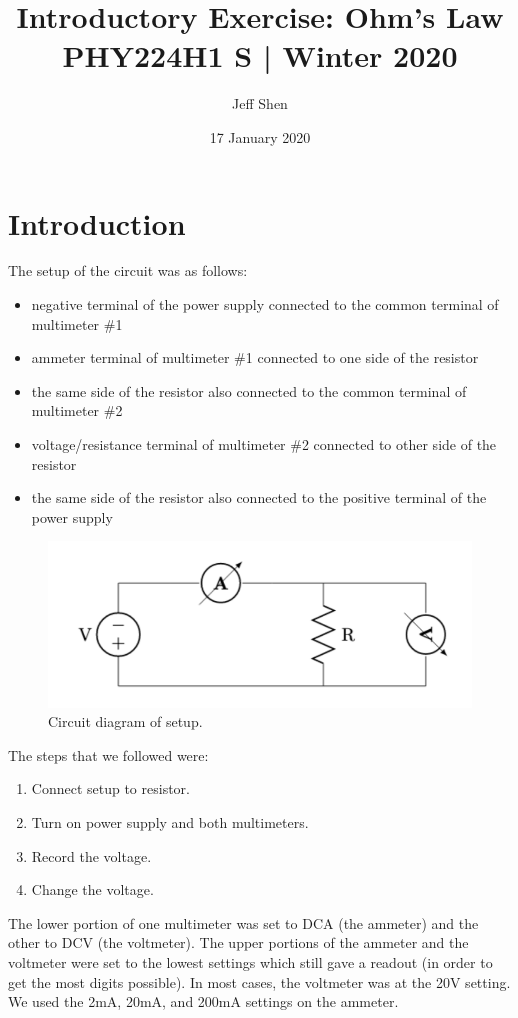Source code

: \documentclass[11pt]{article}
\title{\vspace{-1cm}Introductory Exercise: Ohm's Law\\[0.4cm]\large{PHY224H1 S | Winter 2020}\vspace{-0.5em}}
\author{Jeff Shen}
\date{\vspace{-0.3em}\normalsize17 January 2020}
\begin{document}
\maketitle

\section{Introduction}

The setup of the circuit was as follows:
\begin{itemize}
    \item negative terminal of the power supply connected to the common terminal  of multimeter \#1
    \item ammeter terminal of multimeter \#1 connected to one side of the resistor
    \item the same side of the resistor also connected to the common terminal of multimeter \#2
    \item voltage/resistance terminal of multimeter \#2 connected to other side of the resistor
    \item the same side of the resistor also connected to the positive terminal of the power supply
\end{itemize}

\begin{figure}[htb]
    \centering 
    \includegraphics[width=0.5\linewidth]{circuit.png}
    \caption{\label{fig:circuit}Circuit diagram of setup.}
\end{figure}

The steps that we followed were:
\begin{enumerate}
    \item Connect setup to resistor.
    \item Turn on power supply and both multimeters.
    \item Record the voltage. 
    \item Change the voltage. 
\end{enumerate}

The lower portion of one multimeter was set to DCA (the ammeter) and the other to DCV (the voltmeter). The upper portions of the ammeter and the voltmeter were set to the lowest settings which still gave a readout (in order to get the most digits possible). In most cases, the voltmeter was at the 20V setting. We used the 2mA, 20mA, and 200mA settings on the ammeter. 
\end{document}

______________________________

Beginning with the line that contains "negative terminal of", restate word for word each line through the last one in the data, and write nothing more.

* YOUR RESPONSE
    \item negative terminal of the power supply connected to the common terminal  of multimeter \#1
    \item ammeter terminal of multimeter \#1 connected to one side of the resistor
    \item the same side of the resistor also connected to the common terminal of multimeter \#2
    \item voltage/resistance terminal of multimeter \#2 connected to other side of the resistor
    \item the same side of the resistor also connected to the positive terminal of the power supply
\end{itemize}

\begin{figure}[htb]
    \centering 
    \includegraphics[width=0.5\linewidth]{circuit.png}
    \caption{\label{fig:circuit}Circuit diagram of setup.}
\end{figure}

The steps that we followed were:
\begin{enumerate}
    \item Connect setup to resistor.
    \item Turn on power supply and both multimeters.
    \item Record the voltage. 
    \item Change the voltage. 
\end{enumerate}

The lower portion of one multimeter was set to DCA (the ammeter) and the other to DCV (the voltmeter). The upper portions of the ammeter and the voltmeter were set to the lowest settings which still gave a readout (in order to get the most digits possible). In most cases, the voltmeter was at the 20V setting. We used the 2mA, 20mA, and 200mA settings on the ammeter. 
\end{document}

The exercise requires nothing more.